New CEO at Charity Navigator
August 5, 2015 Mark Hrywna
Charity Navigator has tapped a former Microsoft executive to become its third chief executive in its nearly 15-year history.
Thatcher has been public sector chief technology officer (CTO) responsible for technology policy initiatives and engagements with government and academic leaders in the Middle East, Africa and Asia, at Microsoft for the past decade. Based in Singapore since 2010, he led a team of nationally focused CTOs and technical development strategists across greater Asia, according to the organization. Thatcher’s experiences include technically supporting oceanographic research for Woods Hole Oceanographic Institution, co-founding and directing an international performing arts organization, as well as serving on the board of directors of several nonprofits focused on the arts, the environment, and information technology standards development. Last year, he joined the Board of Trustees of Keystone Accountability in London, which helps organizations “develop new ways of planning, measuring and reporting on their results,” according to his LinkedIn profile. He holds a bachelor of arts degree in music from Columbia University.
“The board of directors was impressed with Michael’s extensive technical experience, outstanding leadership skills, collaborative approach to problem solving and his enthusiasm for our mission,” Charity Navigator’s founder and Chairman of the Board John P. Dugan said in a press release announcing the selection. “We strongly believe Michael is the right person to drive the expansion of our rating system and to grow the number of donors who utilize our service,” he said.

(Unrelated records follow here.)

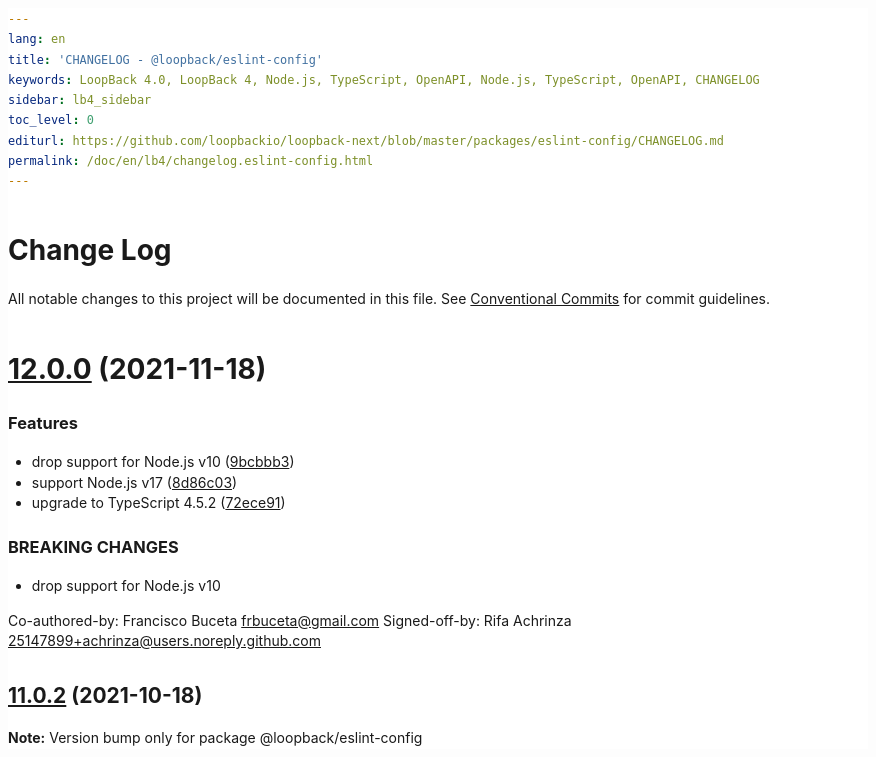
 ```yaml
---
lang: en
title: 'CHANGELOG - @loopback/eslint-config'
keywords: LoopBack 4.0, LoopBack 4, Node.js, TypeScript, OpenAPI, Node.js, TypeScript, OpenAPI, CHANGELOG
sidebar: lb4_sidebar
toc_level: 0
editurl: https://github.com/loopbackio/loopback-next/blob/master/packages/eslint-config/CHANGELOG.md
permalink: /doc/en/lb4/changelog.eslint-config.html
---
```


# Change Log

All notable changes to this project will be documented in this file.
See [Conventional Commits](https://conventionalcommits.org) for commit guidelines.

# [12.0.0](https://github.com/loopbackio/loopback-next/compare/@loopback/eslint-config@11.0.2...@loopback/eslint-config@12.0.0) (2021-11-18)


### Features

* drop support for Node.js v10 ([9bcbbb3](https://github.com/loopbackio/loopback-next/commit/9bcbbb358ec3eabc3033d4e7e1c22b524a7069b3))
* support Node.js v17 ([8d86c03](https://github.com/loopbackio/loopback-next/commit/8d86c03cb7047e2b1f18d05870628ef5783e71b2))
* upgrade to TypeScript 4.5.2 ([72ece91](https://github.com/loopbackio/loopback-next/commit/72ece91289ecfdfd8747bb9888ad75db73e8ff4b))


### BREAKING CHANGES

* drop support for Node.js v10

Co-authored-by: Francisco Buceta <frbuceta@gmail.com>
Signed-off-by: Rifa Achrinza <25147899+achrinza@users.noreply.github.com>





## [11.0.2](https://github.com/loopbackio/loopback-next/compare/@loopback/eslint-config@11.0.1...@loopback/eslint-config@11.0.2) (2021-10-18)

**Note:** Version bump only for package @loopback/eslint-config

“Charity Navigator is at a critical time in its development,” said Thatcher. “It’s an honor and a privilege to be entrusted with the organization’s leadership as we focus on improving our collection and delivery of information while expanding our rating system to include metrics that effectively measure impact and results reporting.
Former President and CEO Ken Berger announced in April that he would step down. He will remain involved in Charity Navigator as he helps to write a book about charitable giving and the organization. Berger had been chief executive since 2008 when he succeeded inaugural CEO Trent Stamp, now president and CEO of The Eisner Foundation in Beverly Hills, Calif.
Berger’s resignation was a move for the organization toward a more technology-oriented chief executive as it revamped its board with more technology-focused executives. Charity Navigator is in the midst of what it calls a third generation of its ratings system, to include not only more evaluations of charities – from the current 8,000 to a goal of 20,000 – but also add an element of measuring impact and results reporting.
Charity Navigator itself is a nonprofit. It reported total revenue of $1.8 million and assets of $2.7 million last year. Berger earned total compensation of $173,907, including a base salary of $160,644, for the fiscal year that ended in November. Details of Thatcher’s compensation package are unknown.
Last November, Charity Navigator’s board approved a plan to scale up operations, with a goal to double the number of charities rated by the end of 2016. The ambitious plan calls for raising $8.5 million over the next three years to help fund the expansion, which also includes doubling staff size by the end of this year. The organization plans to hire a chief operating officer and chief development officer. This year, the budget is planned to increase by $1 million, to $2.5 million, with a plan to increase by $1.5 million next year.
Note: This story has been updated to reflect Charity Navigator’s announcement on the selection of a new CEO.